Bugs: There is an incredible variety of insects in Costa Rica. Over 10,000 species right here in the Osa. However, all the hype about the bothersome types like mosquitoes is quite overrated. It is surprising to most people that they don't encounter massive swarms of these insects like they do in many parts of the Midwestern United States. Snakes and lizards are also plentiful but you don't see the majority of them unless you are out in the Rainforest at night or disturbing their hiding places in the daytime.

Climate: How's the weather? Warm all year, of course... it's the tropics! However being a peninsula of land surrounded by water creates a more favorable climate - more so than south Florida (United States), for example. The land in the Osa Peninsula is green year-round with December through April being Costa Rica's "summer." Daytime temperatures are usually in the 90's with little or no rain.
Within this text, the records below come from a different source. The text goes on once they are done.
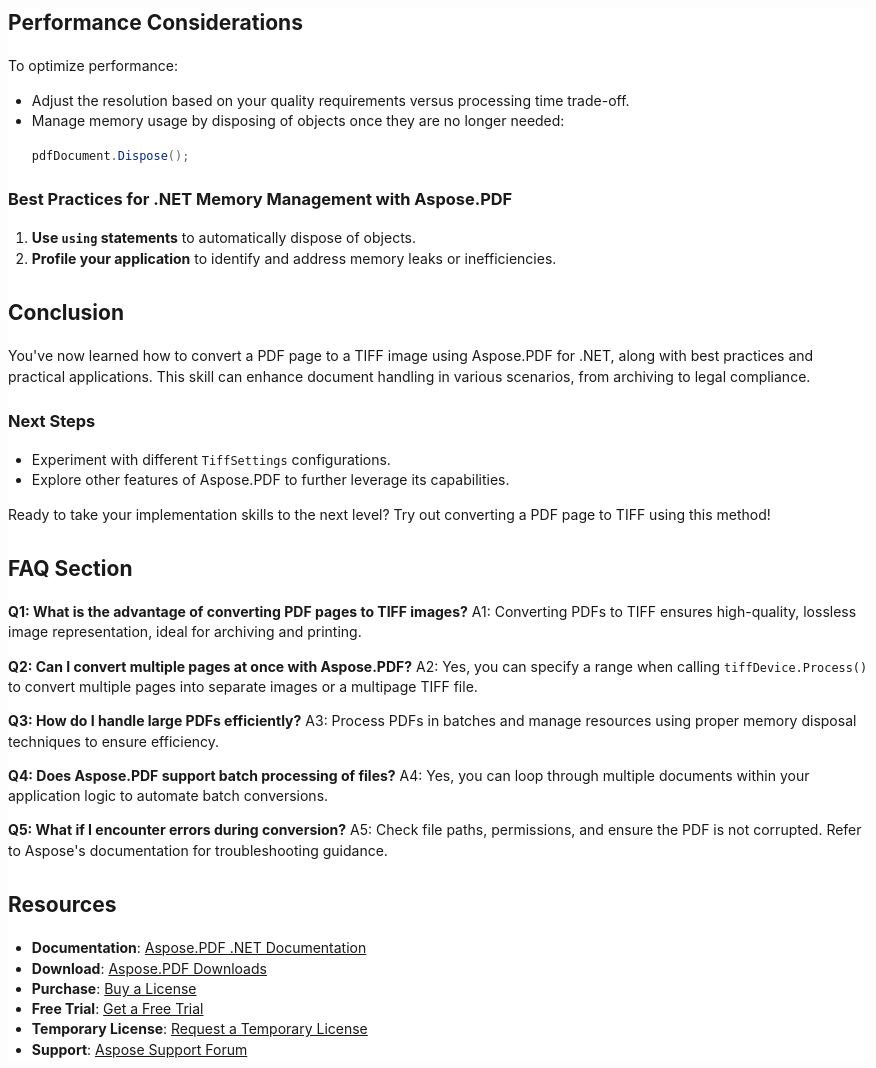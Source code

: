 ## Performance Considerations
To optimize performance:
- Adjust the resolution based on your quality requirements versus processing time trade-off.
- Manage memory usage by disposing of objects once they are no longer needed:
  ```csharp
  pdfDocument.Dispose();
  ```

### Best Practices for .NET Memory Management with Aspose.PDF
1. **Use `using` statements** to automatically dispose of objects.
2. **Profile your application** to identify and address memory leaks or inefficiencies.

## Conclusion
You've now learned how to convert a PDF page to a TIFF image using Aspose.PDF for .NET, along with best practices and practical applications. This skill can enhance document handling in various scenarios, from archiving to legal compliance.

### Next Steps
- Experiment with different `TiffSettings` configurations.
- Explore other features of Aspose.PDF to further leverage its capabilities.

Ready to take your implementation skills to the next level? Try out converting a PDF page to TIFF using this method!

## FAQ Section

**Q1: What is the advantage of converting PDF pages to TIFF images?**
A1: Converting PDFs to TIFF ensures high-quality, lossless image representation, ideal for archiving and printing.

**Q2: Can I convert multiple pages at once with Aspose.PDF?**
A2: Yes, you can specify a range when calling `tiffDevice.Process()` to convert multiple pages into separate images or a multipage TIFF file.

**Q3: How do I handle large PDFs efficiently?**
A3: Process PDFs in batches and manage resources using proper memory disposal techniques to ensure efficiency.

**Q4: Does Aspose.PDF support batch processing of files?**
A4: Yes, you can loop through multiple documents within your application logic to automate batch conversions.

**Q5: What if I encounter errors during conversion?**
A5: Check file paths, permissions, and ensure the PDF is not corrupted. Refer to Aspose's documentation for troubleshooting guidance.

## Resources
- **Documentation**: [Aspose.PDF .NET Documentation](https://reference.aspose.com/pdf/net/)
- **Download**: [Aspose.PDF Downloads](https://releases.aspose.com/pdf/net/)
- **Purchase**: [Buy a License](https://purchase.aspose.com/buy)
- **Free Trial**: [Get a Free Trial](https://releases.aspose.com/pdf/net/)
- **Temporary License**: [Request a Temporary License](https://purchase.aspose.com/temporary-license/)
- **Support**: [Aspose Support Forum](https://forum.aspose.com/c/pdf/10)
The rainy season starts around May or June in the form of afternoon showers or rain at night. This weather pattern continues until September and the month of October is when the heavy rains begin. Daytime temperatures during the rainy season are normally in the 70's and 80's but can dip into the "chilling" 60's at times. Be reassured, that even in the rainy season, there is sun and one can still get a tan. An important point is that Costa Rica is not located in the hurricane belt. Some hurricanes will pass as far south as Honduras and on occasion, Nicaragua. At times, we may experience the affects of these catastrophic storms but only in the form of rain and moderate winds.

Why is the Osa Peninsula so special?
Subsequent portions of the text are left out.